Remove any impertinent (unnecessary) details. Only include what’s important for the interview or business meeting. Your letter should be narrowly focused on the reason you’re writing.
If you’re applying for a job, tell the recipient only about your relevant work experience and what you can offer to their organization as an employee. This isn’t a time to talk about your family, your hobbies or what you like and dislike.
Remember, it’s a business letter and it should only be about business.
However, don’t be too formal in your speech either. Don’t try to impress with big words or long sentences. Relax and write about yourself in a natural, but professional, way. This can be achieved with an active voice and fewer words.
Don’t write a sentence like this: “It is a true and genuine honor to be considered for employment by such a wonderful and distinguished company such as yourself.”
Instead, write: “I am thrilled at the thought of contributing to such a renowned company.”
It’s the same idea, just a little less formal and with a few less words.
Stick to “what,” why” and “how.”
If you focus on answering these 3 questions, then it should be easy to stay focused and keep the letter succinct (brief) and relevant.
- You’re mostly answering the question “what do you want?”
- Is it a job in finance? In marketing? Is it a major leadership role?
- You’re being direct. Not rude.
- Why do you want it? Why do you need it?
- Why are you qualified you for the job? Why does the product not work and why do you need a replacement? What was wrong with the first expense report and why do you need your colleague to rewrite it?
- How will you be an asset to this company?
- Give solutions and ideas in your cover letter.
- Be decisive and have strong ideas.
Be strong. Be assertive. Be straightforward. Offer solutions in hopes that these will expedite the whole process.
This shows that your time is important too.
Still not sure what to include in terms of answers? Here are some tips for what exactly to include in your letter.
3. Follow this Sample Cover Letter Format.
So, since we’re living in the age of the email, it’s more likely that your “letter” will be an email. Just in case you’re going to physically send a letter in the mail, it’s important to include the following. Keep in mind that you don’t need to indent (put space to the left of) these lines of text at all.
Your House Number and Street Name
Your City, State, Country, Zip Code
Number and Street Address
City, State, Country, Zip Code
*(If you’re writing an email, skip the addresses and start with the next line instead)*
Dear Mr. or Ms. (Recipient’s Last Name):
My name is (your first and last name) and I am writing because I want to work for your company.
First paragraph content:
- Your experience.
- What you want (which position).
- Why you like the company.
- Why you’re applying.
Second paragraph content:
- How you’re going to make the company better.
- How you’re going to bring value.
- How you’re going to excel in this position.
- Brag about your abilities.
- Help the company understand why they need you.
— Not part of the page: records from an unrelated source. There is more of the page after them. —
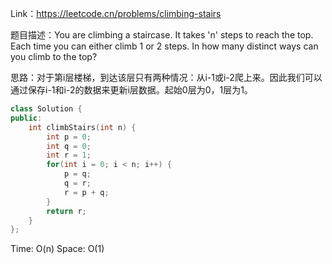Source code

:Link：https://leetcode.cn/problems/climbing-stairs

题目描述：You are climbing a staircase. It takes 'n' steps to reach the top.
Each time you can either climb 1 or 2 steps. In how many distinct ways can you climb to the top?

思路：对于第i层楼梯，到达该层只有两种情况：从i-1或i-2爬上来。因此我们可以通过保存i-1和i-2的数据来更新i层数据。起始0层为0，1层为1。

```c++
class Solution {
public:
    int climbStairs(int n) {
        int p = 0;
        int q = 0;
        int r = 1;
        for(int i = 0; i < n; i++) {
            p = q;
            q = r;
            r = p + q;
        }
        return r;
    }
};
```
Time: O(n)
Space: O(1)
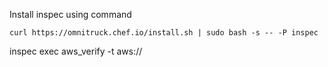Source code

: Install inspec using command
```
curl https://omnitruck.chef.io/install.sh | sudo bash -s -- -P inspec
```

inspec exec aws_verify -t aws://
Closing statements content:
- Say thank you for the opportunity.
- Express your wish for an interview.
Sincerely / Warm regards / Regards,
(press the “return” button on your keyboard 4 times here to add space)
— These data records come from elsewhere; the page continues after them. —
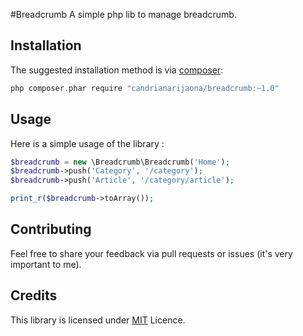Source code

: #Breadcrumb
A simple php lib to manage breadcrumb.

## Installation

The suggested installation method is via [composer](https://getcomposer.org/):

```sh
php composer.phar require "candrianarijaona/breadcrumb:~1.0"
```

## Usage

Here is a simple usage of the library :

```php
$breadcrumb = new \Breadcrumb\Breadcrumb('Home');
$breadcrumb->push('Category', '/category');
$breadcrumb->push('Article', '/category/article');

print_r($breadcrumb->toArray());
```

## Contributing

Feel free to share your feedback via pull requests or issues (it's very important to me).

## Credits

This library is licensed under [MIT](https://opensource.org/licenses/MIT) Licence.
Your name (sign your name just above this printed line if you’re sending a physical letter)
4. Review Your Checklist of Cover Letter Content
Though cover letter writing isn’t necessarily the time for creative or colorful writing, it still requires quite a bit of thought and skill. Keep the following checklist in mind to review when you’re done with any business letter.
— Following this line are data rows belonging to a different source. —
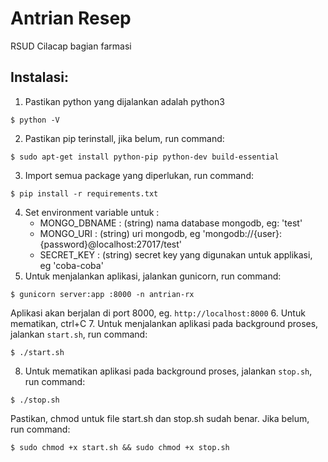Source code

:# Antrian Resep
RSUD Cilacap bagian farmasi

## Instalasi:
1. Pastikan python yang dijalankan adalah python3
```
$ python -V
```
2. Pastikan pip terinstall, jika belum, run command:
```
$ sudo apt-get install python-pip python-dev build-essential
```
3. Import semua package yang diperlukan, run command:
```
$ pip install -r requirements.txt
```
4. Set environment variable untuk :
    - MONGO_DBNAME : (string) nama database mongodb, eg: 'test'
    - MONGO_URI : (string) uri mongodb, eg 'mongodb://{user}:{password}@localhost:27017/test'
    - SECRET_KEY : (string) secret key yang digunakan untuk applikasi, eg 'coba-coba'
5. Untuk menjalankan aplikasi, jalankan gunicorn, run command:
```
$ gunicorn server:app :8000 -n antrian-rx
```
Aplikasi akan berjalan di port 8000, eg. `http://localhost:8000`
6. Untuk mematikan, ctrl+C
7. Untuk menjalankan aplikasi pada background proses, jalankan `start.sh`, run command:
```
$ ./start.sh
```
8. Untuk mematikan aplikasi pada background proses, jalankan `stop.sh`, run command:
```
$ ./stop.sh
```
Pastikan, chmod untuk file start.sh dan stop.sh sudah benar. Jika belum, run command:
```
$ sudo chmod +x start.sh && sudo chmod +x stop.sh
```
1. Clarity. If the recipient only read my first sentence, will they understand why I’m writing? Did I get to the point right away? Did I convey to the recipient within the first two sentences why I should be hired or what the issue is?
2. Focus. Did I only include relevant information focusing only on the topic of the letter?
3. Originality. Did I offer any solutions or new ideas?
4. Professionalism. Was I polite, straightforward and concise?
If the answer to all of the above questions is “yes,” then you’re ready to send your letter! Be sure to double check your spelling and grammar one last time before sending it out.
So, there you have it. You’re now fully equipped to take the business world by storm with your writing. Now, go win over some clients and close some deals. Good luck!